Blumenthal, Nelson Demand Independent Federal Investigation into Health Risks from Children’s Playgrounds and Artificial Turfs Made with Crumb Rubber from Scrap Tires

“…little is known about their risks to health and safety—especially to vulnerable populations, like toddlers with frequent hand-to-mouth actions, and to participants with especially high exposure, such as soccer goalies, who come in frequent contact with the rubber infill on synthetic turfs.”

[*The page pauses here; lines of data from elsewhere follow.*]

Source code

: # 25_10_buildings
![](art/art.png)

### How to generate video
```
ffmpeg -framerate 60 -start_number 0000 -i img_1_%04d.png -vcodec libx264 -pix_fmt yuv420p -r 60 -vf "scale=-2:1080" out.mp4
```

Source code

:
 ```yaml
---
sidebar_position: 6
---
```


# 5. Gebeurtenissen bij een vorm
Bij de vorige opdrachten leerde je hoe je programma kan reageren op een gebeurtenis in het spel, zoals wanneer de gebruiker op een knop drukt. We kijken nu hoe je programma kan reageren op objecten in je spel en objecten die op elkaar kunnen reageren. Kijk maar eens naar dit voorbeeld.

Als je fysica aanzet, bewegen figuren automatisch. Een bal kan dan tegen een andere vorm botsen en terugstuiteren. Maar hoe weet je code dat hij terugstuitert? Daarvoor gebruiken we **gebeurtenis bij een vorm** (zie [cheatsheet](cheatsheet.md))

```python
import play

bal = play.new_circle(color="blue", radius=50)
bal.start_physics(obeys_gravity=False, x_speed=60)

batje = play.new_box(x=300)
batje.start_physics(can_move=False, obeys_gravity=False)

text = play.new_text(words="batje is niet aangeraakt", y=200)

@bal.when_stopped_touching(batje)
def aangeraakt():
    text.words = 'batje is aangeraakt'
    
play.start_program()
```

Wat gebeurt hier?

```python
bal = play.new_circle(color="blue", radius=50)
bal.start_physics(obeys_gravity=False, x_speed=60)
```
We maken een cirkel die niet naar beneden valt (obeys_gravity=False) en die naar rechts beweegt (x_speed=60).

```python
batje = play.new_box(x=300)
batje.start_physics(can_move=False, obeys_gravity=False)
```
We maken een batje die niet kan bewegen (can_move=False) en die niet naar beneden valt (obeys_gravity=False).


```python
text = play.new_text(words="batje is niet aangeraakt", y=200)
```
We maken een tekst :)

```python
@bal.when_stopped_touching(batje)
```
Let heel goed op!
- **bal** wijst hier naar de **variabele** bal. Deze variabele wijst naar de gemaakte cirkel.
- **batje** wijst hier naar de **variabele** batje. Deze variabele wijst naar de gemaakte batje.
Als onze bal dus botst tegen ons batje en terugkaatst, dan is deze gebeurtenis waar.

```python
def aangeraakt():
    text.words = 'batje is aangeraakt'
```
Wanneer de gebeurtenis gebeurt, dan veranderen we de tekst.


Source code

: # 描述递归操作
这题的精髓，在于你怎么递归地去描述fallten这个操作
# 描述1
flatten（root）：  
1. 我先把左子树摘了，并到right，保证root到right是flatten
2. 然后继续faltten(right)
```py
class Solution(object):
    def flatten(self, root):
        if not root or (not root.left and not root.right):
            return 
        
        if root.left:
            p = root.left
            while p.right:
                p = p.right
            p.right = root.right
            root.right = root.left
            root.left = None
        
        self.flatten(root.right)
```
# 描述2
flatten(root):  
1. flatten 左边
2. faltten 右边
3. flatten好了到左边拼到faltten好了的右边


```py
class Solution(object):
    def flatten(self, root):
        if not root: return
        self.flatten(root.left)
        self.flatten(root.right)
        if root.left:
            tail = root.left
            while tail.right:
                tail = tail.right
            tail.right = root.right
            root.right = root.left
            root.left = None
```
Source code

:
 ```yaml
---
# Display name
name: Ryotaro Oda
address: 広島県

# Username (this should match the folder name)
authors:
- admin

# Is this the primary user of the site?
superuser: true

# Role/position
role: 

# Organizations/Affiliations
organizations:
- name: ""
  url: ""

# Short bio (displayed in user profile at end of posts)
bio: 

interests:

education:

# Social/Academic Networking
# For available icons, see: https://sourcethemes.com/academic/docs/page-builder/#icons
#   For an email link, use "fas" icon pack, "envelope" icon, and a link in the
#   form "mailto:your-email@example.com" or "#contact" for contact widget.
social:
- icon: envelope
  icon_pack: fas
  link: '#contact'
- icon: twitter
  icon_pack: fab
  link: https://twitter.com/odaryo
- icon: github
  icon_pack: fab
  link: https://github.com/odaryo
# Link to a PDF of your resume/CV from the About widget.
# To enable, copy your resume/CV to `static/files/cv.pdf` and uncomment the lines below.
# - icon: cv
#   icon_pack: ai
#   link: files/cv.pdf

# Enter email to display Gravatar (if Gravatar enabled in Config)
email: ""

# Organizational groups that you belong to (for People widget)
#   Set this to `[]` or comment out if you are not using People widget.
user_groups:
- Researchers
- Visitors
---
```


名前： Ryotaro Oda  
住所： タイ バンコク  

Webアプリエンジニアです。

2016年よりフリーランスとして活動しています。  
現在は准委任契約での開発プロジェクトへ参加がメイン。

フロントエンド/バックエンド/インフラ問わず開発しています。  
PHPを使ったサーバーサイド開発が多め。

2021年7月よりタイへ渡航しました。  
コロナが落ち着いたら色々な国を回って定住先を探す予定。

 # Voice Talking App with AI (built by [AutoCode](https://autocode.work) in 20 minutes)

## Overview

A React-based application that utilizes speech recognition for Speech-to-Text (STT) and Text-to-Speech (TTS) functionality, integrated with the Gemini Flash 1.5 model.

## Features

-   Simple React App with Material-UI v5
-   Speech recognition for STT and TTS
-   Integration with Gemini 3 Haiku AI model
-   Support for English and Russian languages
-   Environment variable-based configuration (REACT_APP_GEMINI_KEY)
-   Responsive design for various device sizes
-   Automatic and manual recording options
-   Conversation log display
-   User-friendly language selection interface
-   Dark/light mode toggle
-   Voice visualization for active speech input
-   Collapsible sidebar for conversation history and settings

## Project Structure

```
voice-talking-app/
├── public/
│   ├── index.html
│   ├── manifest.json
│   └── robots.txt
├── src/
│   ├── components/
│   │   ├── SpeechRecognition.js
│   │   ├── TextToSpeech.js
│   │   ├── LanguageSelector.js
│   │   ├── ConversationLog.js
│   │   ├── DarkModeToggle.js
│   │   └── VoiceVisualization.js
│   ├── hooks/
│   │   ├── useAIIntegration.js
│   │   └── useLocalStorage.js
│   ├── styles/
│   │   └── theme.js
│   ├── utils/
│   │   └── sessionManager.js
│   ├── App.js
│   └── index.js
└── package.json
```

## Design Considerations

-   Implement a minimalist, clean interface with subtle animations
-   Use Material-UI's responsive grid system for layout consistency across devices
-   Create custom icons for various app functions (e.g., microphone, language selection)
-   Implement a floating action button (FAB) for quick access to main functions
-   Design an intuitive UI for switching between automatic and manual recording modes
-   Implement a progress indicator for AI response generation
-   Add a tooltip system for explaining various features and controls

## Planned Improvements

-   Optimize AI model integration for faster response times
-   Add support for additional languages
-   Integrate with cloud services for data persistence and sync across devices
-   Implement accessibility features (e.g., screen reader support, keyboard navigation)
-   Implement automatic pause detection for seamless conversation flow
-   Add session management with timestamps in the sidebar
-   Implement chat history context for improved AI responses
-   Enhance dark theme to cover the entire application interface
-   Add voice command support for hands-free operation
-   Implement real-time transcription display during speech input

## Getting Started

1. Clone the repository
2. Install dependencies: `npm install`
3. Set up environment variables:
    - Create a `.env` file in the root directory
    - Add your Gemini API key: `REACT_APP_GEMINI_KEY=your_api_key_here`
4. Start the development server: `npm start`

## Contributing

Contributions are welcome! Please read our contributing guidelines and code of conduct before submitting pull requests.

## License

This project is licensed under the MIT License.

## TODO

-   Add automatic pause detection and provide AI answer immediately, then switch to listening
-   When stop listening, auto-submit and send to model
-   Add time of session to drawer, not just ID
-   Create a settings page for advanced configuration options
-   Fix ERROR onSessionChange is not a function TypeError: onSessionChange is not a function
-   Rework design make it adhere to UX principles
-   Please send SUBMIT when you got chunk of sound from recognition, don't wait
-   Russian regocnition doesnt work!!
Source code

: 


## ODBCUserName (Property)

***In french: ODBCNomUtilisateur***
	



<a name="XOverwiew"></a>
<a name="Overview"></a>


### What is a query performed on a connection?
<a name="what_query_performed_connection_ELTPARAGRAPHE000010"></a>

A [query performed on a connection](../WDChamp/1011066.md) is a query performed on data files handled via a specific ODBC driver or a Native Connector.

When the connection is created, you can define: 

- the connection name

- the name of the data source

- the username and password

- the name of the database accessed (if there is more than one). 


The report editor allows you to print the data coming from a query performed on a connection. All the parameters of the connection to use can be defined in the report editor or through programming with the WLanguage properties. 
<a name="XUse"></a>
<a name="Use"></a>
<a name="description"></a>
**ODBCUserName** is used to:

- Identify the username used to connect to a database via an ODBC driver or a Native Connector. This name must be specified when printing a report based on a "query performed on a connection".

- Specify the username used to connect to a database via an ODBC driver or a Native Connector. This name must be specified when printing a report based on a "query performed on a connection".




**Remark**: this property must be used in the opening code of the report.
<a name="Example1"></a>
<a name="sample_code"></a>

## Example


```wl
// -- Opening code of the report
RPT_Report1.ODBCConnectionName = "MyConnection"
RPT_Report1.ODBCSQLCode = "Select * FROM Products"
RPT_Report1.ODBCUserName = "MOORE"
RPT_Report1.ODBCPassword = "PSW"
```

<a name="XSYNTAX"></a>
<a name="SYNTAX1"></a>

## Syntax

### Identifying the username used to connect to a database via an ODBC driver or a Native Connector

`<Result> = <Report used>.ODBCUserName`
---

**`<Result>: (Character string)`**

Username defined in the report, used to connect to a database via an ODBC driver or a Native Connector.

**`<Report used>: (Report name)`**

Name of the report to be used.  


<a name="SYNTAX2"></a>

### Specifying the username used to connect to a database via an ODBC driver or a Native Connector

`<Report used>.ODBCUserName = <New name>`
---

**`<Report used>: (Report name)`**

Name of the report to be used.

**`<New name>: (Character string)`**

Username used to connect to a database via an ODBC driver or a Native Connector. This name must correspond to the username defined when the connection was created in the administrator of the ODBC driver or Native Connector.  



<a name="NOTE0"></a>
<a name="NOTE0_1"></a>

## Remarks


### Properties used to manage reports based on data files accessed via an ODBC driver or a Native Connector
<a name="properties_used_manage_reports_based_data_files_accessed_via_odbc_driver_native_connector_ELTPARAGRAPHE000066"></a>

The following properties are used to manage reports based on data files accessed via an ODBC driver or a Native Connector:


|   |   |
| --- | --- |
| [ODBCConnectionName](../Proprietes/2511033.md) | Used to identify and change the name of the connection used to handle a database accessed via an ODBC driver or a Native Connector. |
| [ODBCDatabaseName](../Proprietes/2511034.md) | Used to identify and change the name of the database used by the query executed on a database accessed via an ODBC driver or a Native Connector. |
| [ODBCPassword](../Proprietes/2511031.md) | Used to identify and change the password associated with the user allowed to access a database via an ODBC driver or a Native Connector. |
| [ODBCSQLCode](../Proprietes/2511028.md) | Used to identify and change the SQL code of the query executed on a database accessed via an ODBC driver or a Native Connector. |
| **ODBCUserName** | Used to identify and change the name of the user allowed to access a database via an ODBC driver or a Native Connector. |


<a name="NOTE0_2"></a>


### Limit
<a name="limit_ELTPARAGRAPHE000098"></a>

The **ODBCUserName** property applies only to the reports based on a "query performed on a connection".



(WASHINGTON, D.C.) – Today, U.S. Senators Richard Blumenthal (D-Conn.) and Bill Nelson (D-Fla.), Ranking Member on the Subcommittee on Consumer Protection, Product Safety, Insurance, and Data Security and Ranking Member of the Senate Commerce Committee respectively, called on the Consumer Product Safety Commission (CPSC) to immediately conduct an independent, comprehensive investigation to determine the true health risks of exposure to crumb rubber made from scrap tires that is increasingly used across the country to make or fill playgrounds and artificial turf fields. In the senators’ letter to CPSC Chairman Elliot F. Kaye, they highlighted the current lack of conclusive evidence on health risks of crumb rubber and the urgent need to study full health effects from exposure, noting that athletes and young children are two groups that come in frequent contact with rubber turf and most vulnerable for any serious risks. This week, the issue was featured by ESPN on their E:60 program, entitled “The Turf War.”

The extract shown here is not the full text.